Taking the line containing "domain is compact." as the first and the last line of the entries as the end, reproduce every line between them exactly, including both.

————————

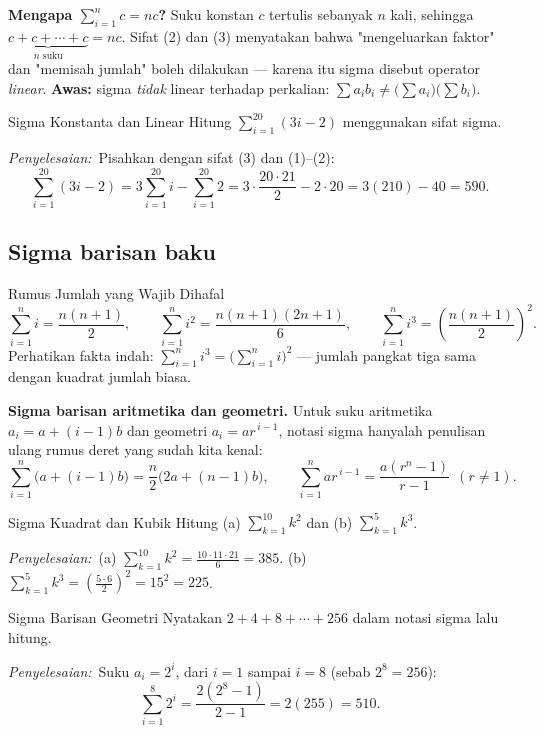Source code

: \documentclass[11pt,a4paper]{report}
\theoremstyle{gaya}
\newcommand{\jawab}{\par\smallskip\noindent\textit{\textcolor{oranye}{Penyelesaian:}}\ }
\begin{document}
\textbf{Mengapa $\sum_{i=1}^n c=nc$?} Suku konstan $c$ tertulis sebanyak $n$ kali, sehingga $\underbrace{c+c+\cdots+c}_{n\text{ suku}}=nc$. Sifat (2) dan (3) menyatakan bahwa "mengeluarkan faktor" dan "memisah jumlah" boleh dilakukan --- karena itu sigma disebut operator \emph{linear}. \textbf{Awas:} sigma \emph{tidak} linear terhadap perkalian: $\sum a_i b_i \neq \big(\sum a_i\big)\big(\sum b_i\big)$.

\begin{contoh}{Sigma Konstanta dan Linear}
Hitung $\displaystyle\sum_{i=1}^{20}(3i-2)$ menggunakan sifat sigma.

\jawab Pisahkan dengan sifat (3) dan (1)--(2):
\[
\sum_{i=1}^{20}(3i-2)=3\sum_{i=1}^{20} i-\sum_{i=1}^{20}2
=3\cdot\frac{20\cdot21}{2}-2\cdot20=3(210)-40=590.
\]
\end{contoh}

\subsection*{Sigma barisan baku}
\begin{konsep}{Rumus Jumlah yang Wajib Dihafal}
\[
\sum_{i=1}^{n} i = \frac{n(n+1)}{2},\qquad
\sum_{i=1}^{n} i^2 = \frac{n(n+1)(2n+1)}{6},\qquad
\sum_{i=1}^{n} i^3 = \left(\frac{n(n+1)}{2}\right)^{\!2}.
\]
Perhatikan fakta indah: $\displaystyle\sum_{i=1}^{n} i^3=\Big(\sum_{i=1}^{n} i\Big)^2$ --- jumlah pangkat tiga sama dengan kuadrat jumlah biasa.
\end{konsep}

\textbf{Sigma barisan aritmetika dan geometri.} Untuk suku aritmetika $a_i=a+(i-1)b$ dan geometri $a_i=ar^{\,i-1}$, notasi sigma hanyalah penulisan ulang rumus deret yang sudah kita kenal:
\[
\sum_{i=1}^{n}\big(a+(i-1)b\big)=\frac n2\big(2a+(n-1)b\big),\qquad
\sum_{i=1}^{n}ar^{\,i-1}=\frac{a(r^{n}-1)}{r-1}\ \ (r\neq1).
\]

\begin{contoh}{Sigma Kuadrat dan Kubik}
Hitung (a) $\displaystyle\sum_{k=1}^{10}k^2$ dan (b) $\displaystyle\sum_{k=1}^{5}k^3$.

\jawab (a) $\displaystyle\sum_{k=1}^{10}k^2=\frac{10\cdot11\cdot21}{6}=385$.\quad
(b) $\displaystyle\sum_{k=1}^{5}k^3=\left(\frac{5\cdot6}{2}\right)^2=15^2=225$.
\end{contoh}

\begin{contoh}{Sigma Barisan Geometri}
Nyatakan $2+4+8+\cdots+256$ dalam notasi sigma lalu hitung.

\jawab Suku $a_i=2^i$, dari $i=1$ sampai $i=8$ (sebab $2^8=256$):
\[
\sum_{i=1}^{8}2^i=\frac{2(2^8-1)}{2-1}=2(255)=510.
\]
\end{contoh}
\end{document}
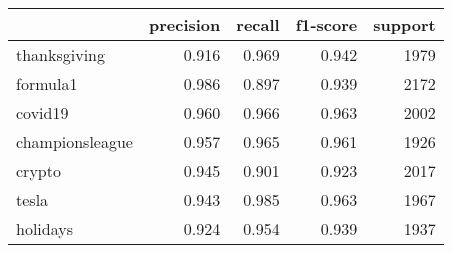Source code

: \begin{tabular}{lrrrr}
\toprule
{} &  precision &  recall &  f1-score &  support \\
\midrule
thanksgiving    &      0.916 &   0.969 &     0.942 &     1979 \\
formula1        &      0.986 &   0.897 &     0.939 &     2172 \\
covid19         &      0.960 &   0.966 &     0.963 &     2002 \\
championsleague &      0.957 &   0.965 &     0.961 &     1926 \\
crypto          &      0.945 &   0.901 &     0.923 &     2017 \\
tesla           &      0.943 &   0.985 &     0.963 &     1967 \\
holidays        &      0.924 &   0.954 &     0.939 &     1937 \\
\bottomrule
\end{tabular}


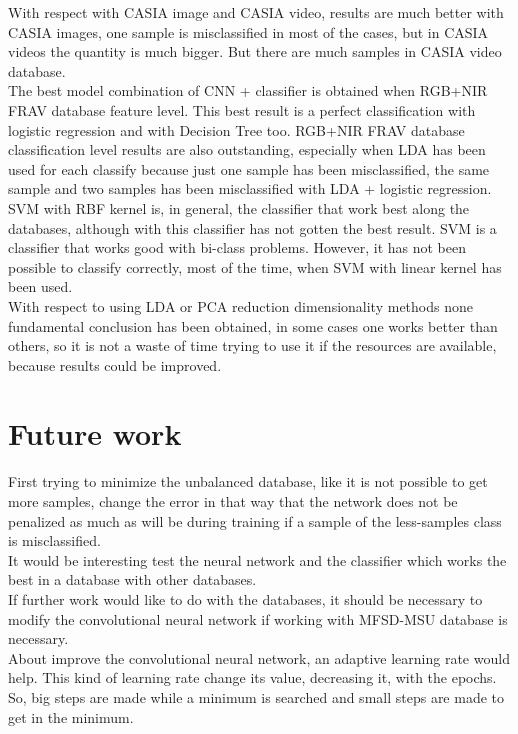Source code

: With respect with CASIA image and CASIA video, results are much better with CASIA images, one sample is misclassified in most of the cases, but in CASIA videos the quantity is much bigger. But there are much samples in CASIA video database.\\

The best model combination of CNN + classifier is obtained when RGB+NIR FRAV database feature level. This best result is a perfect classification with logistic regression and with Decision Tree too. RGB+NIR FRAV database classification level results are also outstanding, especially when LDA has been used for each classify because just one sample has been misclassified, the same sample and two samples has been misclassified with LDA + logistic regression.\\

SVM with RBF kernel is, in general, the classifier that work best along the databases, although with this classifier has not gotten the best result. SVM is a classifier that works good with bi-class problems. However, it has not been possible to classify correctly, most of the time, when SVM with linear kernel has been used.\\

With respect to using LDA or PCA reduction dimensionality methods none fundamental conclusion has been obtained, in some cases one works better than others, so it is not a waste of time trying to use it if the resources are available, because results could be improved.\\


\section{Future work}
First trying to minimize the unbalanced database, like it is not possible to get more samples, change the error in that way that the network does not be penalized as much as will be during training if a sample of the less-samples class  is misclassified.\\

It would be interesting test the neural network and the classifier which works the best in a database with other databases. \\

If further work would like to do with the databases, it should be necessary to modify the convolutional neural network if working with MFSD-MSU database is necessary.\\

About improve the convolutional neural network, an adaptive learning rate would help. This kind of learning rate change its value, decreasing it, with the epochs. So, big steps are made while a minimum is searched and small steps are made to get in the minimum.\\
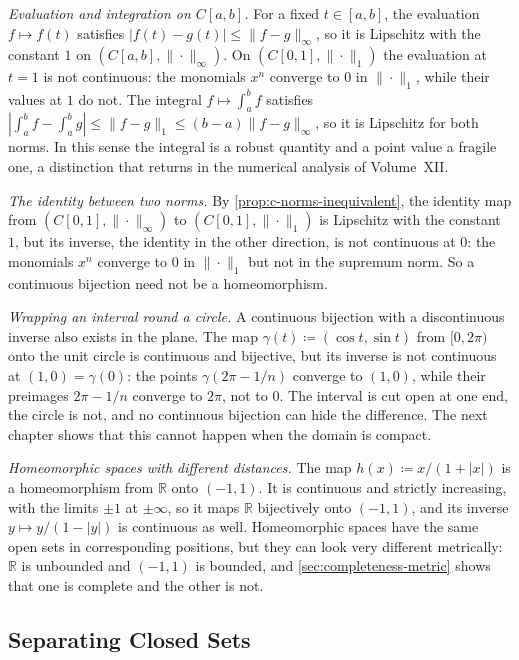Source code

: \emph{Evaluation and integration on $C[a,b]$.} For a fixed $t\in[a,b]$, the evaluation $f\mapsto f(t)$ satisfies $|f(t)-g(t)|\le\|f-g\|_\infty$, so it is Lipschitz with the constant $1$ on $(C[a,b],\|\cdot\|_\infty)$. On $(C[0,1],\|\cdot\|_1)$ the evaluation at $t=1$ is not continuous: the monomials $x^n$ converge to $0$ in $\|\cdot\|_1$, while their values at $1$ do not. The integral $f\mapsto\int_a^bf$ satisfies $|\int_a^bf-\int_a^bg|\le\|f-g\|_1\le(b-a)\|f-g\|_\infty$, so it is Lipschitz for both norms. In this sense the integral is a robust quantity and a point value a fragile one, a distinction that returns in the numerical analysis of Volume~XII.

\emph{The identity between two norms.} By \cref{prop:c-norms-inequivalent}, the identity map from $(C[0,1],\|\cdot\|_\infty)$ to $(C[0,1],\|\cdot\|_1)$ is Lipschitz with the constant $1$, but its inverse, the identity in the other direction, is not continuous at $0$: the monomials $x^n$ converge to $0$ in $\|\cdot\|_1$ but not in the supremum norm. So a continuous bijection need not be a homeomorphism.

\emph{Wrapping an interval round a circle.} A continuous bijection with a discontinuous inverse also exists in the plane. The map $\gamma(t)\coloneqq(\cos t,\sin t)$ from $[0,2\pi)$ onto the unit circle is continuous and bijective, but its inverse is not continuous at $(1,0)=\gamma(0)$: the points $\gamma(2\pi-1/n)$ converge to $(1,0)$, while their preimages $2\pi-1/n$ converge to $2\pi$, not to $0$. The interval is cut open at one end, the circle is not, and no continuous bijection can hide the difference. The next chapter shows that this cannot happen when the domain is compact.

\emph{Homeomorphic spaces with different distances.} The map $h(x)\coloneqq x/(1+|x|)$ is a homeomorphism from $\mathbb R$ onto $(-1,1)$. It is continuous and strictly increasing, with the limits $\pm1$ at $\pm\infty$, so it maps $\mathbb R$ bijectively onto $(-1,1)$, and its inverse $y\mapsto y/(1-|y|)$ is continuous as well. Homeomorphic spaces have the same open sets in corresponding positions, but they can look very different metrically: $\mathbb R$ is unbounded and $(-1,1)$ is bounded, and \cref{sec:completeness-metric} shows that one is complete and the other is not.

\subsection{Separating Closed Sets}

————————

▶ **Exercise answer**
\emph{Wrapping an interval round a circle.} A continuous bijection with a discontinuous inverse also exists in the plane. The map $\gamma(t)\coloneqq(\cos t,\sin t)$ from $[0,2\pi)$ onto the unit circle is continuous and bijective, but its inverse is not continuous at $(1,0)=\gamma(0)$: the points $\gamma(2\pi-1/n)$ converge to $(1,0)$, while their preimages $2\pi-1/n$ converge to $2\pi$, not to $0$. The interval is cut open at one end, the circle is not, and no continuous bijection can hide the difference. The next chapter shows that this cannot happen when the domain is compact.

\emph{Homeomorphic spaces with different distances.} The map $h(x)\coloneqq x/(1+|x|)$ is a homeomorphism from $\mathbb R$ onto $(-1,1)$. It is continuous and strictly increasing, with the limits $\pm1$ at $\pm\infty$, so it maps $\mathbb R$ bijectively onto $(-1,1)$, and its inverse $y\mapsto y/(1-|y|)$ is continuous as well. Homeomorphic spaces have the same open sets in corresponding positions, but they can look very different metrically: $\mathbb R$ is unbounded and $(-1,1)$ is bounded, and \cref{sec:completeness-metric} shows that one is complete and the other is not.

\subsection{Separating Closed Sets}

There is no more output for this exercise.